For the record, this is why we went

1. Kay knew someone who had won a pair of plane tickets from London City Airport to the Isle of Man, they were too scared to fly, so were only too happy to sell them to us. 2. We'd been looking at the island on the giant map of Britain that Kay has tacked to her front room wall. 3. I'd just seen the Cremaster film that was made in Ramsay. 4. It's a bit of a mystery place, like the land that time forgot. 5. Homosexuality was decriminalised ten years ago, and they abolished the death penalty a year later, so it's quite a liberal place these days, we were sure we'd feel right at home. 6. Manx cats.

Inbreeds
We flew there in a tiny plane that was full of really weird-looking people. It was like being in a Dan Clowes comic. The flight was bumpy and scary, not helped by my new found fear of being in the air, or the Tara Palmer-Tompkinson-a-like sitting next to me, gripping my arm in fear. We landed in the middle of a big storm, it was dramatic. Jeez, Ronaldsway airport felt like the last place on earth

Douglas on a stormy Friday night in November...

... Is a bit quiet. The pride of the Manx capital must surely be the cinema halfway up the hill. It's a small affair, where you can chat to the woman behind the desk, just pass the time of day until it's time to see Kill Bill.

Money
Being a tax haven, they print their own.

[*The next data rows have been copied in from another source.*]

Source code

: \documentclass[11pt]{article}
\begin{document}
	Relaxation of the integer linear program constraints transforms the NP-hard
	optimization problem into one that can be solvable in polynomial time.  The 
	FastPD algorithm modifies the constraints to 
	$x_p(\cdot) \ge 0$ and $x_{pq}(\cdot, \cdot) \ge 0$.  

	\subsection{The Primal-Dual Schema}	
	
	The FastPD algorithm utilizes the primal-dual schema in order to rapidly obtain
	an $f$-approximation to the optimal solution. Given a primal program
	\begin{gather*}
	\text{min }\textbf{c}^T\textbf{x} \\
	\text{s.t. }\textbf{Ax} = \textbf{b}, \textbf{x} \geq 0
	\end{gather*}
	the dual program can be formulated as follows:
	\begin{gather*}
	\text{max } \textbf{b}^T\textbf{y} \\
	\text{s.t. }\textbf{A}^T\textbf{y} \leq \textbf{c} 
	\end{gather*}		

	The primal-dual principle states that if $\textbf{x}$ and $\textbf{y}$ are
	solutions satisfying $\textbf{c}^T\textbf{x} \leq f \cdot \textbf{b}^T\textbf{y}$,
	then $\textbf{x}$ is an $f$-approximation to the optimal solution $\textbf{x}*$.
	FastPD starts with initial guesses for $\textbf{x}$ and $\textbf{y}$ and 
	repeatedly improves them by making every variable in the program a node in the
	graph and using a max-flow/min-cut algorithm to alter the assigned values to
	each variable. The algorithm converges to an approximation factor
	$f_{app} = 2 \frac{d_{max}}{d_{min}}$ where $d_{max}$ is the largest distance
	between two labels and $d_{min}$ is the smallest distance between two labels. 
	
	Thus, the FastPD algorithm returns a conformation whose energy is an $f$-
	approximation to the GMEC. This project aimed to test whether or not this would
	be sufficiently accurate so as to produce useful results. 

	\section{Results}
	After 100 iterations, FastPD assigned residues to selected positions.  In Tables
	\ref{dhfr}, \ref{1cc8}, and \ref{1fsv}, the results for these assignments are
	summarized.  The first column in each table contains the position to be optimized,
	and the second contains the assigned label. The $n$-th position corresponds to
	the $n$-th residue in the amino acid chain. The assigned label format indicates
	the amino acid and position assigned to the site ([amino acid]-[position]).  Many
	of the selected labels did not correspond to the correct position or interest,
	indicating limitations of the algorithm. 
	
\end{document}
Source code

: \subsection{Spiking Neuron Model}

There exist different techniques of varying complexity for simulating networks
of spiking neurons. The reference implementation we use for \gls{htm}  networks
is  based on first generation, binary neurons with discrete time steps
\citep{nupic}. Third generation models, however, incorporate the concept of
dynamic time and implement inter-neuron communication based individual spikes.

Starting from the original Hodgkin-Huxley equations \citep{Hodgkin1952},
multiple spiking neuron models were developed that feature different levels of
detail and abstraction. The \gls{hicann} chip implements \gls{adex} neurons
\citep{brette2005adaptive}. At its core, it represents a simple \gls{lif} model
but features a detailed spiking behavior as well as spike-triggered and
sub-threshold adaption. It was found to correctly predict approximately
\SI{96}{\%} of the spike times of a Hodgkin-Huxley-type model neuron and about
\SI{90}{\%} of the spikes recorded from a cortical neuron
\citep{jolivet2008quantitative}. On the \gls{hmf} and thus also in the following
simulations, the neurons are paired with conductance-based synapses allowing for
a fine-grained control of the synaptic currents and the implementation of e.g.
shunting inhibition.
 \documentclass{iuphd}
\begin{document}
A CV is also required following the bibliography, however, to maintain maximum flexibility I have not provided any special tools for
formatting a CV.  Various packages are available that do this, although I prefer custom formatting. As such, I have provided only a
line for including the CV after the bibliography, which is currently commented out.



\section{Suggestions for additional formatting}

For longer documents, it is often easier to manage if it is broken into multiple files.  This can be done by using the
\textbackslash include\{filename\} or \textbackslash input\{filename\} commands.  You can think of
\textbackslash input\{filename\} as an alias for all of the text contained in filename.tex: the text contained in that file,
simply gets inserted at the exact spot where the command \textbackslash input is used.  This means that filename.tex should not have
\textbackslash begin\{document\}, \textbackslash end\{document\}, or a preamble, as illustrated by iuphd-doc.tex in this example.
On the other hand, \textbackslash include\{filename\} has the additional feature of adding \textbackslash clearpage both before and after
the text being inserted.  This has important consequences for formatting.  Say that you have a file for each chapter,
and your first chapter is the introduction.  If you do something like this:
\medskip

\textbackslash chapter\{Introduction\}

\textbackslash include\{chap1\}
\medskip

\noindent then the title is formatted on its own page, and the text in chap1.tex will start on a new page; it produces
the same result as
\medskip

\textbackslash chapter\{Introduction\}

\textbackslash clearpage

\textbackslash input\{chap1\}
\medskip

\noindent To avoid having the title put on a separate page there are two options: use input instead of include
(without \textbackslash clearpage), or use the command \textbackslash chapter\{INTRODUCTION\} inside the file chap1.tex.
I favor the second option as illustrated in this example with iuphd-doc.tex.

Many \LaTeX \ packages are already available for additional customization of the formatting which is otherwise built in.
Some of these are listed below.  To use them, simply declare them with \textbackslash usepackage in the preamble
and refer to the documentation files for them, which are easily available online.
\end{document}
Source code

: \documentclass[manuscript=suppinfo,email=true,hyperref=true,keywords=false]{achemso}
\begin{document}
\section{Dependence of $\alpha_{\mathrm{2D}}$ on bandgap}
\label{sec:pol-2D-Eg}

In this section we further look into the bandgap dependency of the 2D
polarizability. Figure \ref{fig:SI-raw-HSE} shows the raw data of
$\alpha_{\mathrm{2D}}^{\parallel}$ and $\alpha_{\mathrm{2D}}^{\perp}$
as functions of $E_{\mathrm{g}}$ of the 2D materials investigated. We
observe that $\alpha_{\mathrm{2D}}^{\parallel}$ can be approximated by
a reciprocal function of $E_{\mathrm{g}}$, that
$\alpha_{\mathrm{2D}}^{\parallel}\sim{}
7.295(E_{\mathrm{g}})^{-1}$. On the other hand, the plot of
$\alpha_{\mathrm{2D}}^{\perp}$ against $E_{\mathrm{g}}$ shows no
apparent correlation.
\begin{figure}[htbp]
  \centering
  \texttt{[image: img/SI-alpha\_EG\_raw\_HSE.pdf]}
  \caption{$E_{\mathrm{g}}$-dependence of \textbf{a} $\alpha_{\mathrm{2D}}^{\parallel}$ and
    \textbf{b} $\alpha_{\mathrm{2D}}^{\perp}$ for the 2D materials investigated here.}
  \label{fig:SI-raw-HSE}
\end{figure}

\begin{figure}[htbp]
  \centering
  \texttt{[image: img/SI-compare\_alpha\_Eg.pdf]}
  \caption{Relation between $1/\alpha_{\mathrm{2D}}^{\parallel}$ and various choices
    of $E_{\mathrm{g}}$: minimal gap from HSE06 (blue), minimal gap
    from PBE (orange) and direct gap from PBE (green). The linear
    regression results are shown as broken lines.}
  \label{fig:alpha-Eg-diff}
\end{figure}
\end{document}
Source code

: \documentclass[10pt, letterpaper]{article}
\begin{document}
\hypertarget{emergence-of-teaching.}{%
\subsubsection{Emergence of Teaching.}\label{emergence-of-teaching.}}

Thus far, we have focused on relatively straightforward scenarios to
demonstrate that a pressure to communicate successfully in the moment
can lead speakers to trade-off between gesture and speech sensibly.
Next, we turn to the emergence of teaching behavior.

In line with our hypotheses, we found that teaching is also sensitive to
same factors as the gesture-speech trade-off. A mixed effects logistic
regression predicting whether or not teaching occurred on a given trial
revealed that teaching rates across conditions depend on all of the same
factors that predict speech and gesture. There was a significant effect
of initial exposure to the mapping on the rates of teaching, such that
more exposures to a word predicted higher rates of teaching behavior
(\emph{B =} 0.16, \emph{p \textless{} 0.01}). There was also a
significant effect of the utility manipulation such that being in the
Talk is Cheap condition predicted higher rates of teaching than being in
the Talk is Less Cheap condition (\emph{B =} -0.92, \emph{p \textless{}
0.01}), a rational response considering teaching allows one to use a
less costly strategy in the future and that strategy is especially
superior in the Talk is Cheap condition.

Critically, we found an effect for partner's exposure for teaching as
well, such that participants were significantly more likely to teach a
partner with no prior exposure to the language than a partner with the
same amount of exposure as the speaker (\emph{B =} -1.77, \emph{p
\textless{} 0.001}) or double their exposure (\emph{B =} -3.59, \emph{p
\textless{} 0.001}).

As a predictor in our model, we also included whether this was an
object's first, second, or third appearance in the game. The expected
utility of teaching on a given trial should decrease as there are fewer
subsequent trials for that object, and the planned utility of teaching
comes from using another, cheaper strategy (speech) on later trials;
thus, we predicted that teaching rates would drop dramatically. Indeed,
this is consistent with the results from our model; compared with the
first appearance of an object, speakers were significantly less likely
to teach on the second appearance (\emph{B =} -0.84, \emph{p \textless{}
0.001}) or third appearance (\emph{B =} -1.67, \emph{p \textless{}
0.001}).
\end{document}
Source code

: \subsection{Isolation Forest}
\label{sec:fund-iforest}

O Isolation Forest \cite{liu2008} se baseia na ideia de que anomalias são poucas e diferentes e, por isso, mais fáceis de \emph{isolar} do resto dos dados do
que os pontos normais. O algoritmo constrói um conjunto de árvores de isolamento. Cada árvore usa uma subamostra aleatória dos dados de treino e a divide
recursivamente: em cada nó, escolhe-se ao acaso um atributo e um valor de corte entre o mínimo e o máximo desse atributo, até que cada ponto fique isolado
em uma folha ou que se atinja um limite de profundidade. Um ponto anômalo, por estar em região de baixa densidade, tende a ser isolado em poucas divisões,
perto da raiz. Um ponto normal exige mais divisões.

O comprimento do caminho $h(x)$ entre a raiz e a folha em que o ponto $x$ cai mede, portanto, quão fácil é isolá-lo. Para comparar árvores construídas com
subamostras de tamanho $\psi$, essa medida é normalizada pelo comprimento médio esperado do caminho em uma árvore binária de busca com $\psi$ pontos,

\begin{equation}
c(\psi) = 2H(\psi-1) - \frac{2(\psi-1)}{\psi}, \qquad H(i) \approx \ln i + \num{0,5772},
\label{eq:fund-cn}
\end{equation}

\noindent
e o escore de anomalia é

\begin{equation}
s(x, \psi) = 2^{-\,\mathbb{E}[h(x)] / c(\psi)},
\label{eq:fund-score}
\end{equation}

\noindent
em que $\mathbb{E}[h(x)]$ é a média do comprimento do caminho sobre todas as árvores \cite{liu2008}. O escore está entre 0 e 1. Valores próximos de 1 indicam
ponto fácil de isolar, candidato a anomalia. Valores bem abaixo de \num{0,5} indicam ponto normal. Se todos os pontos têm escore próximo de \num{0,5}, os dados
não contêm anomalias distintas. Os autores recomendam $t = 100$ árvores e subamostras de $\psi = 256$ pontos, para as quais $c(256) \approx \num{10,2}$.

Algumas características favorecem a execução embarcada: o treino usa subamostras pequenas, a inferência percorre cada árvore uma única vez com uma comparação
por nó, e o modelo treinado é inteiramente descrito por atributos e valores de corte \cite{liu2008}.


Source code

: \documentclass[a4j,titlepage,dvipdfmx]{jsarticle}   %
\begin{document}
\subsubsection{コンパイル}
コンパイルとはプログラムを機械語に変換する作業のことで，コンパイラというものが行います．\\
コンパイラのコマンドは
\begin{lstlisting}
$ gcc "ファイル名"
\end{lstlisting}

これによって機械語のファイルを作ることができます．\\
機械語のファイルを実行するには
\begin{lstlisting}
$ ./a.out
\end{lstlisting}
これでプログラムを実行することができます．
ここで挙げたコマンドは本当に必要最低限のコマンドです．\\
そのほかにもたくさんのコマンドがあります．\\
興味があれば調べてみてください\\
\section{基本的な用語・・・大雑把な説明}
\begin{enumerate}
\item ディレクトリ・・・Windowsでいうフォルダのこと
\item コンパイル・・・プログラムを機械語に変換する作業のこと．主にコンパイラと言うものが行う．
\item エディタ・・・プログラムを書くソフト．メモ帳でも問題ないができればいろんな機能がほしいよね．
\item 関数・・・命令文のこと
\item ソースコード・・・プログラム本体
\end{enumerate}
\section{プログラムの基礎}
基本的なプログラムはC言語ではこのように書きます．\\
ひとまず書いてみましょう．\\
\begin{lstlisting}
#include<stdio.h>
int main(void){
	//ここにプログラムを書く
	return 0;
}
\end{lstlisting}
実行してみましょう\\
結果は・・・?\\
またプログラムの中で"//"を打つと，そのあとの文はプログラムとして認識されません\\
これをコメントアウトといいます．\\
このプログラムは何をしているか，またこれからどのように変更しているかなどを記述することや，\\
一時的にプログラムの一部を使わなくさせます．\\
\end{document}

The coins are the best I've ever seen. The 50p has some aggressive TT racers on it, the 10p that fabulous three leg symbol thing, and the inscription: Quocunque Jeceris Stabit, meaning "Whichever way you throw, it will stand."

How to pass the time when there's not much to do
The Manx Museum is open, thank god. It's kind of dull, although allegedly award-winning, but it's got a great tea room. There's bugger all about the cats, or the Loughton Rams, special rare Manx sheep that have four horns. The best thing is a skeleton from a giant elk, and the material about the island in its seaside holiday heyday, back in the 30s, featuring The Manx Mermaid (a random chubby lady) diving off a rock and swimming around like the Man from Atlantis. There's also a moving exhibit about the WWII internment camps on the island, all those poor German intellectuals who had fled the nazis, only to find themselves banished to this grim place.

The Tower of Refuge
In the night we could see a flashing green light out to sea. I assumed it was a buoy. In daylight I was amazed to see a miniature castle on its own island right in the middle of Douglas bay. It looked like a the kind of castle a kid might imagine, all battlements, all stone, unforgiving. It looked like a symbol of a psychological state. William Wordsworth wrote a poem about it. Anyway, it was built in1832 to help shipwrecked sailors.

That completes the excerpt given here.